= Data provided =
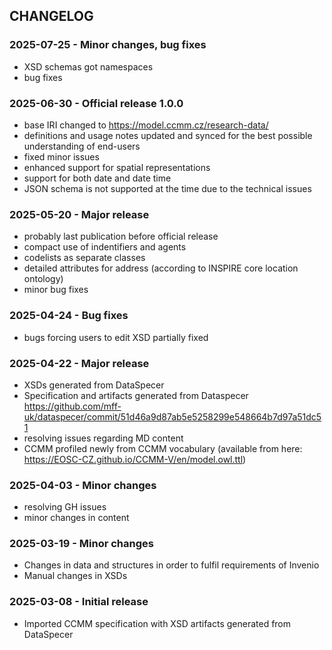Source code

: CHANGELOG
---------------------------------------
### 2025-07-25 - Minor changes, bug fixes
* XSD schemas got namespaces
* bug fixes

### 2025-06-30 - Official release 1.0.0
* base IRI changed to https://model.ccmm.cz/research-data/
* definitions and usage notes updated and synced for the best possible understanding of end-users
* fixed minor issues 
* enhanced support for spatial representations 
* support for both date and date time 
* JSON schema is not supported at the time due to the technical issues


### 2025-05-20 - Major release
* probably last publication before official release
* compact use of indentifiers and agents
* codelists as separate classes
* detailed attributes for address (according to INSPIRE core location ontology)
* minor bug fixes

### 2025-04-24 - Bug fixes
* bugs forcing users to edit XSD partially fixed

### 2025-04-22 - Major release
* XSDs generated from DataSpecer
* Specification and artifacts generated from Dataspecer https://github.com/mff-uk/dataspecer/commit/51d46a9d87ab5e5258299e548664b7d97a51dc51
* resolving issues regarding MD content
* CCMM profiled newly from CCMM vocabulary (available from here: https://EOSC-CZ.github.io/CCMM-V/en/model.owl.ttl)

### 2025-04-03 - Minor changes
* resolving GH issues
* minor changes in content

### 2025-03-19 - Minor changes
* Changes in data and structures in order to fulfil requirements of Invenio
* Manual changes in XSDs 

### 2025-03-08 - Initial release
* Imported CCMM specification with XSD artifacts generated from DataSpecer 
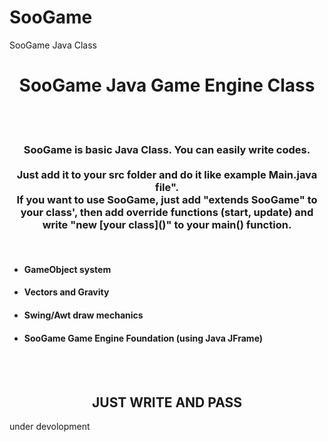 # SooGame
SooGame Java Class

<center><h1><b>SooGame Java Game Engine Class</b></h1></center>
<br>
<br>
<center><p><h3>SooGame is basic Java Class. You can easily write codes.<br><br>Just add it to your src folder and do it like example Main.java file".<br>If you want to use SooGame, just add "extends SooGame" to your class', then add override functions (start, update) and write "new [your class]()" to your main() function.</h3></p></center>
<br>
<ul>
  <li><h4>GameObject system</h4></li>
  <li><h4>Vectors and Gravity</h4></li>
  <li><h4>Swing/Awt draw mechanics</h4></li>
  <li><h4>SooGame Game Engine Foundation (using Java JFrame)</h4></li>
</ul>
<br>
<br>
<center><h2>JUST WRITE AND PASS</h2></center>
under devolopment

= Instructions for the task =
Your answer must be the line with "<li><h4>GameObject system</h4></li>" and all lines after it through the final line of the entries, copied exactly and with nothing added.

= Result =
  <li><h4>GameObject system</h4></li>
  <li><h4>Vectors and Gravity</h4></li>
  <li><h4>Swing/Awt draw mechanics</h4></li>
  <li><h4>SooGame Game Engine Foundation (using Java JFrame)</h4></li>
</ul>
<br>
<br>
<center><h2>JUST WRITE AND PASS</h2></center>
under devolopment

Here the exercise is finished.